Lectures on the local semicircle law for Wigner matrices

TL;DR

This paper introduces the local semicircle law for Wigner matrices, demonstrating how eigenvalue distributions closely follow the semicircle law at small scales and exploring its applications in eigenvector delocalization, eigenvalue rigidity, and spectral statistics.

Contribution

It provides a rigorous proof of the local semicircle law for Wigner matrices and applies it to eigenvector delocalization, eigenvalue rigidity, and comparison of local eigenvalue statistics.

Findings

Eigenvalue distribution closely follows the semicircle law at small spectral scales.

Eigenvectors are approximately flat with high probability.

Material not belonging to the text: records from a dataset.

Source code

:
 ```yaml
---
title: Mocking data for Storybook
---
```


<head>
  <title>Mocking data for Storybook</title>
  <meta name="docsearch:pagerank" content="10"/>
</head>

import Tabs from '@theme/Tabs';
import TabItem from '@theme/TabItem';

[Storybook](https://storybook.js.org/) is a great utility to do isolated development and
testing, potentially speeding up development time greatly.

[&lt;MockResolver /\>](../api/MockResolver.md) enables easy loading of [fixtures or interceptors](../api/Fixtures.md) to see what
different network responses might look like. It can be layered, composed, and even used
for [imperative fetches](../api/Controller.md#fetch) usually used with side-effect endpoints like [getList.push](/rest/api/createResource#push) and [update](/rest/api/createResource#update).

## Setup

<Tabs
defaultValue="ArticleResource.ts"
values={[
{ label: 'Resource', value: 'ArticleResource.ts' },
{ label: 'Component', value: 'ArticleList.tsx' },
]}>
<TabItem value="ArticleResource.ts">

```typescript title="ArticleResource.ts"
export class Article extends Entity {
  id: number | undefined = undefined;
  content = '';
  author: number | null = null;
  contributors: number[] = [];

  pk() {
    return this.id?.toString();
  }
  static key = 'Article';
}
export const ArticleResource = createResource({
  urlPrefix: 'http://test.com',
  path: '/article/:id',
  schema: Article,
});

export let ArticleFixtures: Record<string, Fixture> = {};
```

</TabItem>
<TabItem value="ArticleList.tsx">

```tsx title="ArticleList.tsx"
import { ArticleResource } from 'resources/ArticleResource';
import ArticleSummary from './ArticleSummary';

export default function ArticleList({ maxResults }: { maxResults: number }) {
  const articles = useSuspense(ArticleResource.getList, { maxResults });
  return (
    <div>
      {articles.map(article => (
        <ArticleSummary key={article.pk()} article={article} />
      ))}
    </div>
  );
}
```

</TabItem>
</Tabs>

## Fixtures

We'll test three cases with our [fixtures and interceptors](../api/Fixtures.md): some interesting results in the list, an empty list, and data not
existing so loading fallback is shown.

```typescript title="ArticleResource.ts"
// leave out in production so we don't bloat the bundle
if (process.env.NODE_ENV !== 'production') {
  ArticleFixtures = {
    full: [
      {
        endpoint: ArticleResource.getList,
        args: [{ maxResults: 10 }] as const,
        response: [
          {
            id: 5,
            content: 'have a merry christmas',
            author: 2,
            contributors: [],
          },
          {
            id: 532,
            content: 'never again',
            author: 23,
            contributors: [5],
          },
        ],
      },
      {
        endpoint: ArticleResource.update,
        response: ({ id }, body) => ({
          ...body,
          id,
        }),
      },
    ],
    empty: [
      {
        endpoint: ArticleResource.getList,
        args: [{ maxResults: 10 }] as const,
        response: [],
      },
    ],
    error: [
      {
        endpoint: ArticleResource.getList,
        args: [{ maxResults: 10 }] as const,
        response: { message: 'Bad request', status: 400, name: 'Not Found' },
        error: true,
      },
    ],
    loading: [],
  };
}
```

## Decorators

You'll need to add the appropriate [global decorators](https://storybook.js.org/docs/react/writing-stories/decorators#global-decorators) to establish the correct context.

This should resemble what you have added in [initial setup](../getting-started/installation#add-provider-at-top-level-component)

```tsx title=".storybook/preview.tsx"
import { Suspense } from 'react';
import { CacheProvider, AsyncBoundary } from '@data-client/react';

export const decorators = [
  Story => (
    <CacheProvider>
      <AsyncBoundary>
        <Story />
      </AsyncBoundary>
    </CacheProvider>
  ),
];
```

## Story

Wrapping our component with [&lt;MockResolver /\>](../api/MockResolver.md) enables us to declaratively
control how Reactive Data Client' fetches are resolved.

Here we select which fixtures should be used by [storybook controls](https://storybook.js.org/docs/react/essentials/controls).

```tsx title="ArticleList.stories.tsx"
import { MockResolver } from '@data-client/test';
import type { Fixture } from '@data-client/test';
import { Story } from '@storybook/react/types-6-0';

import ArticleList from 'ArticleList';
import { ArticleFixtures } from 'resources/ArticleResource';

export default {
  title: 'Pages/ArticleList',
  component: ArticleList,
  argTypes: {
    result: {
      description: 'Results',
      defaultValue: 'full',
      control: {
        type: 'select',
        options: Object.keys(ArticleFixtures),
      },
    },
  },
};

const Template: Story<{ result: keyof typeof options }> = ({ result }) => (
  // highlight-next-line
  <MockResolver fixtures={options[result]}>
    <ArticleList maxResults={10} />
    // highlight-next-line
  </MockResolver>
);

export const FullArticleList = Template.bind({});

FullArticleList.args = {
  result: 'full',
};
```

Eigenvalue locations exhibit large deviation bounds (rigidity).

Abstract

These notes provide an introduction to the local semicircle law from random matrix theory, as well as some of its applications. We focus on Wigner matrices, Hermitian random matrices with independent upper-triangular entries with zero expectation and constant variance. We state and prove the local semicircle law, which says that the eigenvalue distribution of a Wigner matrix is close to Wigner's semicircle distribution, down to spectral scales containing slightly more than one eigenvalue. This local semicircle law is formulated using the Green function, whose individual entries are controlled by large deviation bounds. We then discuss three applications of the local semicircle law: first, complete delocalization of the eigenvectors, stating that with high probability the eigenvectors are approximately flat; second, rigidity of the eigenvalues, giving large deviation bounds on the locations of the individual eigenvalues; third, a comparison argument for the local eigenvalue statistics in the bulk spectrum, showing that the local eigenvalue statistics of two Wigner matrices coincide provided the first four moments of their entries coincide. We also sketch further applications to eigenvalues near the spectral edge, and to the distribution of eigenvectors.